A restructuring of Paladin Energy's balance sheet, announced in January, will position the Australia-based uranium company to increase production rather than service its debt in response to a 'normalising' uranium market, its CEO said yesterday.
|Langer Heinrich (Image: Paladin)
In an interview broadcast by Australian stockbroking firm CommSec, Alexander Molyneux said the restructuring, which would see the conversion of $362 million in existing bonds into other forms of bonds and shares, was "the most important" thing for the company.
"We have had a problem with our balance sheet over the last couple of years," Molyneux said. "We've been very successful in cutting costs; we've been very successful in having a very consistent production. But our share price and our whole business have been dragged down by our debt burden."
Paladin announced in August last year plans to sell 24% of its flagship Langer Heinrich uranium mine in Namibia and up to 75% of its Manyingee project in Western Australia. The transactions had been expected to raise over $200 million, but in December the company notified the Australian Securities Exchange the sale of the Langer Heinrich stake to CNNC Overseas Uranium Holdings was not expected to close by the end of the year as planned. In January, in the absence of further progress on the sale, Paladin announced the balance sheet restructuring to enable it to meet a $212 million debt obligation due in April.
Molyneux said yesterday the restructuring would, on completion, immediately reduce the company's debt from $380 million to $150 million, and extend its earliest debt maturity from 2017 to 2022. This, he said, would give it a sustainable balance sheet and a position in which to grow as the uranium market continues to "normalise". It would then be able to invest in restarting the Kayelekera mine and expanding Langer Heinrich, rather than dealing with its debt. Kayelekera, in Malawi, has been under care and maintenance since 2014. In September last year, he said it would take take 18-24 months to bring the mine back into production.

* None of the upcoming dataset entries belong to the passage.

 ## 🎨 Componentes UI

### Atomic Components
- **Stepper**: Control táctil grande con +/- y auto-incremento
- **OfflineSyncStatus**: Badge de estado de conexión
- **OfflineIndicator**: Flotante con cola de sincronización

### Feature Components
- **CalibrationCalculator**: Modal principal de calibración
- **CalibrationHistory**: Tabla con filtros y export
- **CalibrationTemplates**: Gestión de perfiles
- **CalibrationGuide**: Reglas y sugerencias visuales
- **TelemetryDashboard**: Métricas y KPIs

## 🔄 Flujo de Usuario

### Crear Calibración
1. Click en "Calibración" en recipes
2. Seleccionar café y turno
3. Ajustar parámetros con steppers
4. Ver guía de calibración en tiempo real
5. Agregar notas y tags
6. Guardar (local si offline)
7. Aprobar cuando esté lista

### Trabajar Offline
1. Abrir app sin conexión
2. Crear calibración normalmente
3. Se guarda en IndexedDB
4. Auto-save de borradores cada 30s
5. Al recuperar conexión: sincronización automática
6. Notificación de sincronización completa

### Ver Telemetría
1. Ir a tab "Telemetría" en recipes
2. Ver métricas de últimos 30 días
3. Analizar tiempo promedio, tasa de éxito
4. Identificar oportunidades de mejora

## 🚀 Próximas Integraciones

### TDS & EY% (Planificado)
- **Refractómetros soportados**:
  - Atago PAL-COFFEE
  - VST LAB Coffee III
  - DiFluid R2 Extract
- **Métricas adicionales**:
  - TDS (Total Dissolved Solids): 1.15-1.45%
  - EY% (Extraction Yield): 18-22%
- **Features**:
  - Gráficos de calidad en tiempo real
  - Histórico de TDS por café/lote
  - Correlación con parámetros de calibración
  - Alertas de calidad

Uranium suppliers are taking action in response to declining uranium demand over recent years, Molyneux said. So-called 'demand disappointment', meaning the withdrawal of Japanese utilities from the uranium market after the 2011 Fukushima Daiichi accident, while many European and North American utilities ran down uranium stockpiles, was the "big reason" for uranium price decline. There have, however, been no major adjustments on the supply side to the decline in demand, with higher-cost producers able to continue operating thanks to long-term contracts.
With the average term uranium contract being about six to seven years long, those contracts are starting to "roll off", Molyneux said. This had provided a "catalyst" to supplier action. "It's crunch time now, and … we're seeing suppliers react," he said.
Kazakhstan's announcement in January of plans to cut supply by 10% is a key development, Molyneux said, since that country accounts for 40% of global uranium supply.
Paladin used to be more exposed to spot uranium pricing and did not have the "protection" of term uranium contracts, but it is now "uniquely positioned" for the changing market, Molyneux said.
"On the downside we were hurt more than others … Now though, we have had to address our cost structure in a more urgent way than our peers. Our costs have come down ... so when the uranium prices turn around, as they will continue to do so, we have the maximum leverage to the upside. We can expand our production by 60% to 70% in volume terms as uranium prices increase."
The restructuring is expected to conclude in late March or early April.